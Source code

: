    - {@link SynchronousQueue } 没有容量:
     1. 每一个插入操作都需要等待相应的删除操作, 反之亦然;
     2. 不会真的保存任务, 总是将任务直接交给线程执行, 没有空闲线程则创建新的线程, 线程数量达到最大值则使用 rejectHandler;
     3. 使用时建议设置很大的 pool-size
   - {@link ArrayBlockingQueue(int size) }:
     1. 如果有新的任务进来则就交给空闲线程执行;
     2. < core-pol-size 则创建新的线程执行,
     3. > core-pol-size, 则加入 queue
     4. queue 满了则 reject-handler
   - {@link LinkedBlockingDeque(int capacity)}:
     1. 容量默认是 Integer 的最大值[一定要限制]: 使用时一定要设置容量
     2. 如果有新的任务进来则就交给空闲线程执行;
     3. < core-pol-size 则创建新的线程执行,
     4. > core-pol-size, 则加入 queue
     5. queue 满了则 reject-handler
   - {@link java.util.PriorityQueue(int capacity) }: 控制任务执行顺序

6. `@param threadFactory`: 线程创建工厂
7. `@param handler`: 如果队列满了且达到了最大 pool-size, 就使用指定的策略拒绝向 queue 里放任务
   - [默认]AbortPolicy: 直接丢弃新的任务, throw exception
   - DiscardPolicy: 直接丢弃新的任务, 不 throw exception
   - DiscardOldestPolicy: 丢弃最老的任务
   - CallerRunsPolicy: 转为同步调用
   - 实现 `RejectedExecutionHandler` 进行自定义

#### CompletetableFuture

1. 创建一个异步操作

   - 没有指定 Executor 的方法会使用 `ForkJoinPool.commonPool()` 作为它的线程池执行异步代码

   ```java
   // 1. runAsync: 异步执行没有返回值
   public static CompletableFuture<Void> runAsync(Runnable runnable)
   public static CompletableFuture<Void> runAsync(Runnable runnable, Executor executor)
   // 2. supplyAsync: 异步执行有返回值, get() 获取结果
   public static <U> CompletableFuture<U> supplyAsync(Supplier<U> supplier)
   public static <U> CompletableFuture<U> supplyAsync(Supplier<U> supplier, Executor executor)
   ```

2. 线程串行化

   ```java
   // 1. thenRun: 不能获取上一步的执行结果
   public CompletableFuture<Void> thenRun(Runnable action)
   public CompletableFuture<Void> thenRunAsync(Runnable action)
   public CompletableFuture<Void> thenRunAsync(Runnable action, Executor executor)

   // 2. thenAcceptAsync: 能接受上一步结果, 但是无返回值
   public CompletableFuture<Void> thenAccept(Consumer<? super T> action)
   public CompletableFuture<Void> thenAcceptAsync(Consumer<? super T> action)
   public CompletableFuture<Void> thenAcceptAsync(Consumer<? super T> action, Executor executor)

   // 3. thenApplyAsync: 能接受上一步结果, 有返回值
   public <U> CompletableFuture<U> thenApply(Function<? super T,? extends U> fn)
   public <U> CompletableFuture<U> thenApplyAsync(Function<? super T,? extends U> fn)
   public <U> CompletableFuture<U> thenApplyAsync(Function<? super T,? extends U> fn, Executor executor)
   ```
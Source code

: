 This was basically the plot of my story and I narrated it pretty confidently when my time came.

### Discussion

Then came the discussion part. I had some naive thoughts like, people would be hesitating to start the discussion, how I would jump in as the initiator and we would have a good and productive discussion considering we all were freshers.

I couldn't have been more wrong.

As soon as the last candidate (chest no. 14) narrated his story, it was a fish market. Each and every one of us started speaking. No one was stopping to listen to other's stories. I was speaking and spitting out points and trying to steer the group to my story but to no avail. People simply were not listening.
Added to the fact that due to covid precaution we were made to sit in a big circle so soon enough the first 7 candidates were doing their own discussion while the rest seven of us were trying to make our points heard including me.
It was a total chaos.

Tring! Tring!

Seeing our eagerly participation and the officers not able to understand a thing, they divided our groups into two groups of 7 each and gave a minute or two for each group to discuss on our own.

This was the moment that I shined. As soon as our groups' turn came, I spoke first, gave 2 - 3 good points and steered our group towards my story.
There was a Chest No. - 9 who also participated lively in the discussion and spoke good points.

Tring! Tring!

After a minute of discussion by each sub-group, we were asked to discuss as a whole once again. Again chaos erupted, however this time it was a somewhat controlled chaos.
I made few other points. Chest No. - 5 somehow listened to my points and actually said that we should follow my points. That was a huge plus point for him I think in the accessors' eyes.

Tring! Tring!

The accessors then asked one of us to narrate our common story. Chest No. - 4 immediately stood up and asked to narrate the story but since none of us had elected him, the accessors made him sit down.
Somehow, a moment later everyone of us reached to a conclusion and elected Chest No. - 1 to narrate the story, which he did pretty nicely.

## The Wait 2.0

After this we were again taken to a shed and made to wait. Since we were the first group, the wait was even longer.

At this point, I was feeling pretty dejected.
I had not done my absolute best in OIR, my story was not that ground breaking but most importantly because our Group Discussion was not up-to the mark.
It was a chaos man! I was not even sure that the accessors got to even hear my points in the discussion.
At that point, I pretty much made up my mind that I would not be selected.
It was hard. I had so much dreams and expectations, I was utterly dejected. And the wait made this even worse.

Exercise directions: In the entries above, find each line with "throw" and copy it.

Answer section:
   - [默认]AbortPolicy: 直接丢弃新的任务, throw exception
   - DiscardPolicy: 直接丢弃新的任务, 不 throw exception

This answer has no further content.